The RY signal input from the demodulator 9 is amplified by the first stage input amplifier 21, and the signal passed through the delay 1 and the delay 1 in the delay 1 (DL1) 22 and the delay 2 (DL2) 23, and the signal passed through the delay 1, respectively. After amplifying and mixing signals that do not pass through, the mixed signal and the signal passing through the delay 2 are mixed by the mixing circuit 24, and amplified and output by the output amplifier 25 at the final stage. As a result, the primary color difference signal becomes a second derivative waveform. The left waveform in the block diagram shows signal waveforms output to the respective parts 1 to 6 of the color difference signal contour correction circuit. 5 shows a form in which the outline of the color difference signal is corrected. It can be seen that the edge of the original color difference signal is overshooted (white level) and preshooted (black level) and emphasized through the contour correction circuit. In this way, the white level that emphasizes the edge is high, and the black level is low, so that the resolution is improved.

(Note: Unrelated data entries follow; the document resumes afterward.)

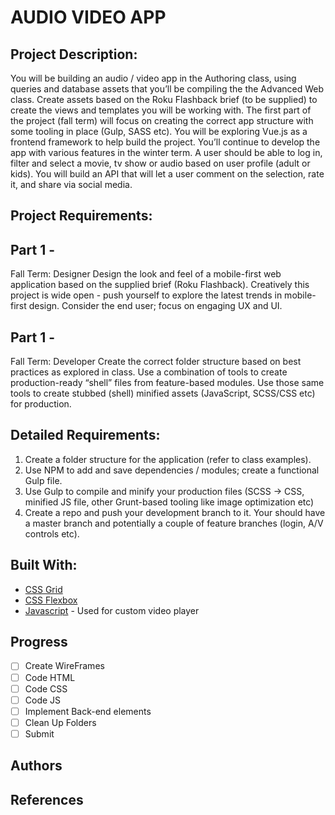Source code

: 

# AUDIO VIDEO APP

## Project Description:

You will be building an audio / video app in the Authoring class, using queries and database assets that you’ll be compiling the the Advanced Web class. Create assets based on the Roku Flashback brief (to be supplied) to create the views and templates you will be working with. The first part of the project (fall term) will focus on creating the correct app structure with some tooling in place (Gulp, SASS etc). You will be exploring Vue.js as a frontend framework to help build the project. You’ll continue to develop the app with various features in the winter term. A user should be able to log in, filter and select a movie, tv show or audio based on user profile (adult or kids). You will build an API that will let a user comment on the selection, rate it, and share via social media. 

## Project Requirements:

## Part 1 - 
Fall Term: Designer Design the look and feel of a mobile-first web application based on the supplied brief (Roku Flashback). Creatively this project is wide open - push yourself to explore the latest trends in mobile-first design. Consider the end user; focus on engaging UX and UI. 

## Part 1 -
Fall Term: Developer Create the correct folder structure based on best practices as explored in class. Use a combination of tools to create production-ready “shell” files from feature-based modules. Use those same tools to create stubbed (shell) minified assets (JavaScript, SCSS/CSS etc) for production. 


## Detailed Requirements:
1. Create a folder structure for the application (refer to class examples). 
2. Use NPM to add and save dependencies / modules; create a functional Gulp file. 
3. Use Gulp to compile and minify your production files (SCSS -> CSS, minified JS file, other Grunt-based tooling like image optimization etc) 
4. Create a repo and push your development branch to it. Your should have a master branch and potentially a couple of feature branches (login, A/V controls etc). 


## Built With:

* [CSS Grid](https://cssreference.io/css-grid/)
* [CSS Flexbox](https://cssreference.io/flexbox/)  
* [Javascript](https://www.javascript.com/) - Used for custom video player

## Progress

- [ ] Create WireFrames
- [ ] Code HTML
- [ ] Code CSS
- [ ] Code JS
- [ ] Implement Back-end elements
- [ ] Clean Up Folders
- [ ] Submit

## Authors



## References

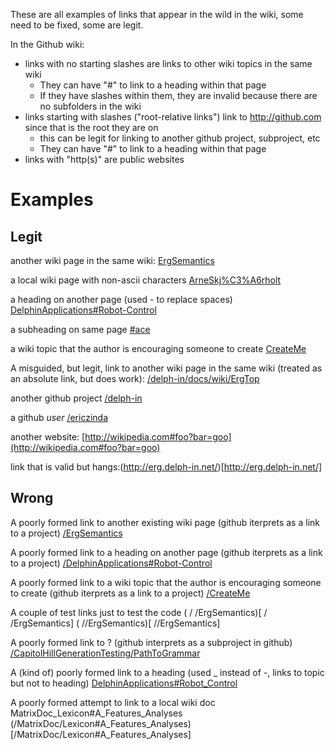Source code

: These are all examples of links that appear in the wild in the wiki, some need to be fixed, some are legit.

In the Github wiki:
- links with no starting slashes are links to other wiki topics in the same wiki
  - They can have "#" to link to a heading within that page
  - If they have slashes within them, they are invalid because there are no subfolders in the wiki
- links starting with slashes ("root-relative links") link to http://github.com since that is the root they are on
  - this can be legit for linking to another github project, subproject, etc
  - They can have "#" to link to a heading within that page
- links with "http(s)" are public websites

# Examples
## Legit
another wiki page in the same wiki: [ErgSemantics](ErgSemantics)

a local wiki page with non-ascii characters [ArneSkj%C3%A6rholt](ArneSkj%C3%A6rholt)

a heading on another page (used - to replace spaces) [DelphinApplications#Robot-Control](DelphinApplications#Robot-Control)

a subheading on same page [#ace](#ace)

a wiki topic that the author is encouraging someone to create [CreateMe](CreateMe)


A misguided, but legit, link to another wiki page in the same wiki (treated as an absolute link, but does work): [/delph-in/docs/wiki/ErgTop](/delph-in/docs/wiki/ErgTop)

another github project [/delph-in](/delph-in)

a github *user* [/ericzinda](/ericzinda)


another website: [http://wikipedia.com#foo?bar=goo](http://wikipedia.com#foo?bar=goo)

link that is valid but hangs:(http://erg.delph-in.net/)[http://erg.delph-in.net/]


## Wrong
A poorly formed link to another existing wiki page (github iterprets as a link to a project) [/ErgSemantics](/ErgSemantics)

A poorly formed link to a heading on another page (github iterprets as a link to a project) [/DelphinApplications#Robot-Control](/DelphinApplications#Robot-Control)

A poorly formed link to a wiki topic that the author is encouraging someone to create (github iterprets as a link to a project) [/CreateMe](/CreateMe)

A couple of test links just to test the code
( / /ErgSemantics)[ / /ErgSemantics]
( //ErgSemantics)[ //ErgSemantics]

A poorly formed link to ? (github interprets as a subproject in github) [/CapitolHillGenerationTesting/PathToGrammar](/CapitolHillGenerationTesting/PathToGrammar)

A (kind of) poorly formed link to a heading (used _ instead of -, links to topic but not to heading) [DelphinApplications#Robot_Control](/DelphinApplications#Robot_Control)

A poorly formed attempt to link to a local wiki doc MatrixDoc_Lexicon#A_Features_Analyses (/MatrixDoc/Lexicon#A_Features_Analyses)[/MatrixDoc/Lexicon#A_Features_Analyses]


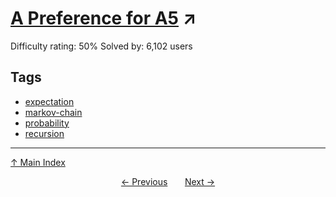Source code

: # [A Preference for A5](https://projecteuler.net/problem=151) ↗️

Difficulty rating: 50%
Solved by: 6,102 users
## Tags

- [expectation](../tags/expectation.md)
- [markov-chain](../tags/markov-chain.md)
- [probability](../tags/probability.md)
- [recursion](../tags/recursion.md)



---

[↑ Main Index](../README.md)


<div align=center><a href='150.md'>← Previous</a> &nbsp;&nbsp; &nbsp;&nbsp;  <a href='152.md'>Next →</a></div>
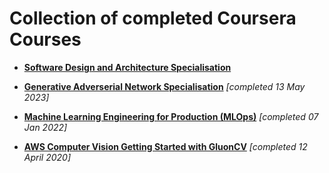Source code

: # Collection of completed Coursera Courses

- [**Software Design and Architecture Specialisation**](https://github.com/junkal/coursera-courses/tree/main/Software-Design-and-Architecture)

- [**Generative Adverserial Network Specialisation**](https://github.com/junkal/coursera-courses/tree/main/Build-Basic-Generative-Adversarial-Networks-(GANs)) *[completed 13 May 2023]* 

- [**Machine Learning Engineering for Production (MLOps)**](https://github.com/junkal/coursera-courses/tree/main/Machine-Learning-Engineering-for-Prod-mlops) *[completed 07 Jan 2022]*

- [**AWS Computer Vision Getting Started with GluonCV**](https://github.com/junkal/coursera-courses/tree/main/AWS_Computer_Vision-Getting_Started_with_GluonCV) *[completed 12 April 2020]*


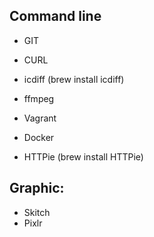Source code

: ## Command line 
* GIT
* CURL
* icdiff (brew install icdiff)
* ffmpeg

* Vagrant
* Docker

* HTTPie (brew install HTTPie)

## Graphic: 
* Skitch
* Pixlr
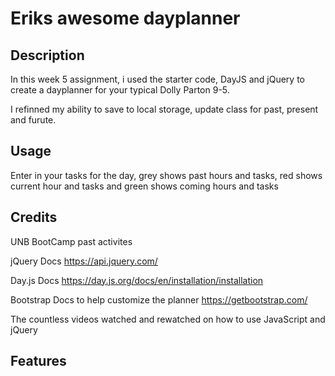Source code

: # Eriks awesome dayplanner

## Description

In this week 5 assignment, i used the starter code, DayJS and jQuery to create a dayplanner for your typical Dolly Parton 9-5.

I refinned my ability to save to local storage, update class for past, present and furute.

## Usage

Enter in your tasks for the day, grey shows past hours and tasks, red shows current hour and tasks and green shows coming hours and tasks

## Credits

UNB BootCamp past activites

jQuery Docs https://api.jquery.com/

Day.js Docs https://day.js.org/docs/en/installation/installation

Bootstrap Docs to help customize the planner https://getbootstrap.com/

The countless videos watched and rewatched on how to use JavaScript and jQuery

## Features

12 is a modulator for generating color signals from contour corrected color difference signal R-Y signal and B-Y signal. A color signal is generated from a chrominance signal including color and color density information. As the modulation method of the chrominance signal, an orthogonal two-phase modulation method (balanced modulation) in which the R-Y signal and the B-Y signal are 90 ° displaced and synthesized is used.

A phase circuit (not shown) shifts the RY signal to + 90 ° and the BY signal to 0 ° phase to shift the RY signal and color server carrier to the RY signal modulation circuit (not shown), and the BY signal. Each color subcarrier is added to a BY signal modulation circuit (not shown) to modulate the color subcarrier. In this way, color signals are generated from the R-Y and B-Y signals. At the time of modulation, since a color signal is determined according to the level of a chrominance signal, a color burst signal is also input to a modulation circuit.

13 is an RGB matrix circuit which generates an RGB signal from the luminance signal and the corrected chrominance signal. The RGB signal is reproduced from the Y-signal, the R-Y-signal contour correction circuit 10, and the B-Y-signal contour correction circuit 11 whose contours are corrected in VTR7, and the R-Y 'and B-Y' signals. Here, the G signal vector synthesizes the R-Y 'signal and the B-Y' signal, and adds the Y signal to this to obtain an RGB signal. The mixing ratio of the G-Y signal and the RGB signal is obtained by the following equation.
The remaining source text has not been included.